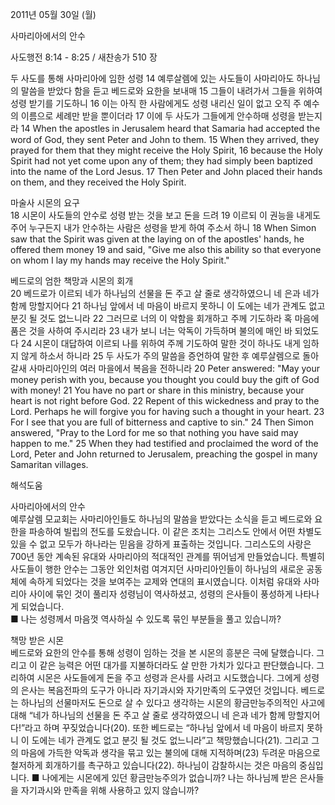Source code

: 2011년 05월 30일 (월)

사마리아에서의 안수



사도행전 8:14 - 8:25 / 새찬송가 510 장


두 사도를 통해 사마리아에 임한 성령 
14 예루살렘에 있는 사도들이 사마리아도 하나님의 말씀을 받았다 함을 듣고 베드로와 요한을 보내매 15 그들이 내려가서 그들을 위하여 성령 받기를 기도하니 16 이는 아직 한 사람에게도 성령 내리신 일이 없고 오직 주 예수의 이름으로 세례만 받을 뿐이더라 17 이에 두 사도가 그들에게 안수하매 성령을 받는지라 
14 When the apostles in Jerusalem heard that Samaria had accepted the word of God, they sent Peter and John to them. 15 When they arrived, they prayed for them that they might receive the Holy Spirit, 16 because the Holy Spirit had not yet come upon any of them; they had simply been baptized into the name of the Lord Jesus. 17 Then Peter and John placed their hands on them, and they received the Holy Spirit.   

마술사 시몬의 요구  
18 시몬이 사도들의 안수로 성령 받는 것을 보고 돈을 드려 19 이르되 이 권능을 내게도 주어 누구든지 내가 안수하는 사람은 성령을 받게 하여 주소서 하니 
18 When Simon saw that the Spirit was given at the laying on of the apostles' hands, he offered them money 19 and said, "Give me also this ability so that everyone on whom I lay my hands may receive the Holy Spirit."   

베드로의 엄한 책망과 시몬의 회개  
20 베드로가 이르되 네가 하나님의 선물을 돈 주고 살 줄로 생각하였으니 네 은과 네가 함께 망할지어다 21 하나님 앞에서 네 마음이 바르지 못하니 이 도에는 네가 관계도 없고 분깃 될 것도 없느니라 22 그러므로 너의 이 악함을 회개하고 주께 기도하라 혹 마음에 품은 것을 사하여 주시리라 23 내가 보니 너는 악독이 가득하며 불의에 매인 바 되었도다 24 시몬이 대답하여 이르되 나를 위하여 주께 기도하여 말한 것이 하나도 내게 임하지 않게 하소서 하니라 25 두 사도가 주의 말씀을 증언하여 말한 후 예루살렘으로 돌아갈새 사마리아인의 여러 마을에서 복음을 전하니라 
20 Peter answered: "May your money perish with you, because you thought you could buy the gift of God with money! 21 You have no part or share in this ministry, because your heart is not right before God. 22 Repent of this wickedness and pray to the Lord. Perhaps he will forgive you for having such a thought in your heart. 23 For I see that you are full of bitterness and captive to sin." 24 Then Simon answered, "Pray to the Lord for me so that nothing you have said may happen to me." 25 When they had testified and proclaimed the word of the Lord, Peter and John returned to Jerusalem, preaching the gospel in many Samaritan villages.

해석도움





사마리아에서의 안수  
예루살렘 모교회는 사마리아인들도 하나님의 말씀을 받았다는 소식을 듣고 베드로와 요한을 파송하여 빌립의 전도를 도왔습니다. 이 같은 조치는 그리스도 안에서 어떤 차별도 있을 수 없고 모두가 하나라는 믿음을 강하게 표출하는 것입니다. 그리스도의 사랑은 700년 동안 계속된 유대와 사마리아의 적대적인 관계를 뛰어넘게 만들었습니다. 특별히 사도들이 행한 안수는 그동안 외인처럼 여겨지던 사마리아인들이 하나님의 새로운 공동체에 속하게 되었다는 것을 보여주는 교제와 연대의 표시였습니다. 이처럼 유대와 사마리아 사이에 묶인 것이 풀리자 성령님이 역사하셨고, 성령의 은사들이 풍성하게 나타나게 되었습니다.  
■ 나는 성령께서 마음껏 역사하실 수 있도록 묶인 부분들을 풀고 있습니까?   

책망 받은 시몬  
베드로와 요한의 안수를 통해 성령이 임하는 것을 본 시몬의 흥분은 극에 달했습니다. 그리고 이 같은 능력은 어떤 대가를 지불하더라도 살 만한 가치가 있다고 판단했습니다. 그리하여 시몬은 사도들에게 돈을 주고 성령과 은사를 사려고 시도했습니다. 그에게 성령의 은사는 복음전파의 도구가 아니라 자기과시와 자기만족의 도구였던 것입니다. 베드로는 하나님의 선물마저도 돈으로 살 수 있다고 생각하는 시몬의 황금만능주의적인 사고에 대해 “네가 하나님의 선물을 돈 주고 살 줄로 생각하였으니 네 은과 네가 함께 망할지어다!”라고 하며 꾸짖었습니다(20). 또한 베드로는 “하나님 앞에서 네 마음이 바르지 못하니 이 도에는 네가 관계도 없고 분깃 될 것도 없느니라”고 책망했습니다(21). 그리고 그의 마음에 가득한 악독과 생각을 묶고 있는 불의에 대해 지적하며(23) 두려운 마음으로 철저하게 회개하기를 촉구하고 있습니다(22). 하나님이 감찰하시는 것은 마음의 중심입니다.
■ 나에게는 시몬에게 있던 황금만능주의가 없습니까? 나는 하나님께 받은 은사들을 자기과시와 만족을 위해 사용하고 있지 않습니까?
###
• Brief
Lines with the word "생각하였으니" in them should be copied from the preceding records.

• Response box
20 베드로가 이르되 네가 하나님의 선물을 돈 주고 살 줄로 생각하였으니 네 은과 네가 함께 망할지어다 21 하나님 앞에서 네 마음이 바르지 못하니 이 도에는 네가 관계도 없고 분깃 될 것도 없느니라 22 그러므로 너의 이 악함을 회개하고 주께 기도하라 혹 마음에 품은 것을 사하여 주시리라 23 내가 보니 너는 악독이 가득하며 불의에 매인 바 되었도다 24 시몬이 대답하여 이르되 나를 위하여 주께 기도하여 말한 것이 하나도 내게 임하지 않게 하소서 하니라 25 두 사도가 주의 말씀을 증언하여 말한 후 예루살렘으로 돌아갈새 사마리아인의 여러 마을에서 복음을 전하니라 
베드로와 요한의 안수를 통해 성령이 임하는 것을 본 시몬의 흥분은 극에 달했습니다. 그리고 이 같은 능력은 어떤 대가를 지불하더라도 살 만한 가치가 있다고 판단했습니다. 그리하여 시몬은 사도들에게 돈을 주고 성령과 은사를 사려고 시도했습니다. 그에게 성령의 은사는 복음전파의 도구가 아니라 자기과시와 자기만족의 도구였던 것입니다. 베드로는 하나님의 선물마저도 돈으로 살 수 있다고 생각하는 시몬의 황금만능주의적인 사고에 대해 “네가 하나님의 선물을 돈 주고 살 줄로 생각하였으니 네 은과 네가 함께 망할지어다!”라고 하며 꾸짖었습니다(20). 또한 베드로는 “하나님 앞에서 네 마음이 바르지 못하니 이 도에는 네가 관계도 없고 분깃 될 것도 없느니라”고 책망했습니다(21). 그리고 그의 마음에 가득한 악독과 생각을 묶고 있는 불의에 대해 지적하며(23) 두려운 마음으로 철저하게 회개하기를 촉구하고 있습니다(22). 하나님이 감찰하시는 것은 마음의 중심입니다.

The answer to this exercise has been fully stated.